>>
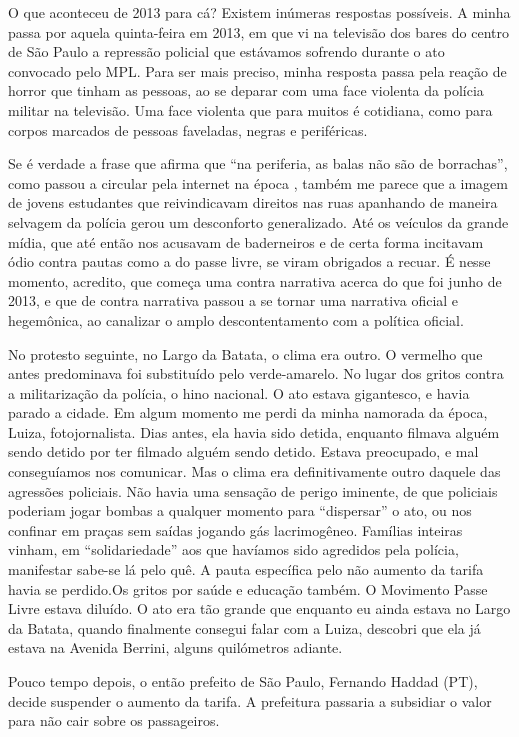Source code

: O que aconteceu de 2013 para cá? Existem inúmeras respostas possíveis. A
minha passa por aquela quinta-feira em 2013, em que vi na televisão dos
bares do centro de São Paulo a repressão policial que estávamos sofrendo
durante o ato convocado pelo MPL. Para ser mais preciso, minha resposta
passa pela reação de horror que tinham as pessoas, ao se deparar com uma
face violenta da polícia militar na televisão. Uma face violenta que
para muitos é cotidiana, como para corpos marcados de pessoas faveladas,
negras e periféricas.

Se é verdade a frase que afirma que ``na periferia, as balas não são de
borrachas'', como passou a circular pela internet na época , também me
parece que a imagem de jovens estudantes que reivindicavam direitos nas
ruas apanhando de maneira selvagem da polícia gerou um desconforto
generalizado. Até os veículos da grande mídia, que até então nos
acusavam de baderneiros e de certa forma incitavam ódio contra pautas
como a do passe livre, se viram obrigados a recuar. É nesse momento,
acredito, que começa uma contra narrativa acerca do que foi junho de
2013, e que de contra narrativa passou a se tornar uma narrativa oficial
e hegemônica, ao canalizar o amplo descontentamento com a política
oficial.

No protesto seguinte, no Largo da Batata, o clima era outro. O vermelho
que antes predominava foi substituído pelo verde-amarelo. No lugar dos
gritos contra a militarização da polícia, o hino nacional. O ato estava
gigantesco, e havia parado a cidade. Em algum momento me perdi da minha
namorada da época, Luiza, fotojornalista. Dias antes, ela havia sido
detida, enquanto filmava alguém sendo detido por ter filmado alguém
sendo detido. Estava preocupado, e mal conseguíamos nos comunicar. Mas o
clima era definitivamente outro daquele das agressões policiais. Não
havia uma sensação de perigo iminente, de que policiais poderiam jogar
bombas a qualquer momento para ``dispersar'' o ato, ou nos confinar em
praças sem saídas jogando gás lacrimogêneo. Famílias inteiras vinham, em
``solidariedade'' aos que havíamos sido agredidos pela polícia,
manifestar sabe-se lá pelo quê. A pauta específica pelo não aumento da
tarifa havia se perdido.Os gritos por saúde e educação também. O
Movimento Passe Livre estava diluído. O ato era tão grande que enquanto
eu ainda estava no Largo da Batata, quando finalmente consegui falar com
a Luiza, descobri que ela já estava na Avenida Berrini, alguns
quilómetros adiante.

Pouco tempo depois, o então prefeito de São Paulo, Fernando Haddad (PT),
decide suspender o aumento da tarifa. A prefeitura passaria a subsidiar
o valor para não cair sobre os passageiros.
<<
**WORK INSTRUCTIONS:** All lines from the one with "que antes predominava" through the final line above are to be quoted exactly; quote no other line.

**EXERCISE RESPONSE:**
que antes predominava foi substituído pelo verde-amarelo. No lugar dos
gritos contra a militarização da polícia, o hino nacional. O ato estava
gigantesco, e havia parado a cidade. Em algum momento me perdi da minha
namorada da época, Luiza, fotojornalista. Dias antes, ela havia sido
detida, enquanto filmava alguém sendo detido por ter filmado alguém
sendo detido. Estava preocupado, e mal conseguíamos nos comunicar. Mas o
clima era definitivamente outro daquele das agressões policiais. Não
havia uma sensação de perigo iminente, de que policiais poderiam jogar
bombas a qualquer momento para ``dispersar'' o ato, ou nos confinar em
praças sem saídas jogando gás lacrimogêneo. Famílias inteiras vinham, em
``solidariedade'' aos que havíamos sido agredidos pela polícia,
manifestar sabe-se lá pelo quê. A pauta específica pelo não aumento da
tarifa havia se perdido.Os gritos por saúde e educação também. O
Movimento Passe Livre estava diluído. O ato era tão grande que enquanto
eu ainda estava no Largo da Batata, quando finalmente consegui falar com
a Luiza, descobri que ela já estava na Avenida Berrini, alguns
quilómetros adiante.

Pouco tempo depois, o então prefeito de São Paulo, Fernando Haddad (PT),
decide suspender o aumento da tarifa. A prefeitura passaria a subsidiar
o valor para não cair sobre os passageiros.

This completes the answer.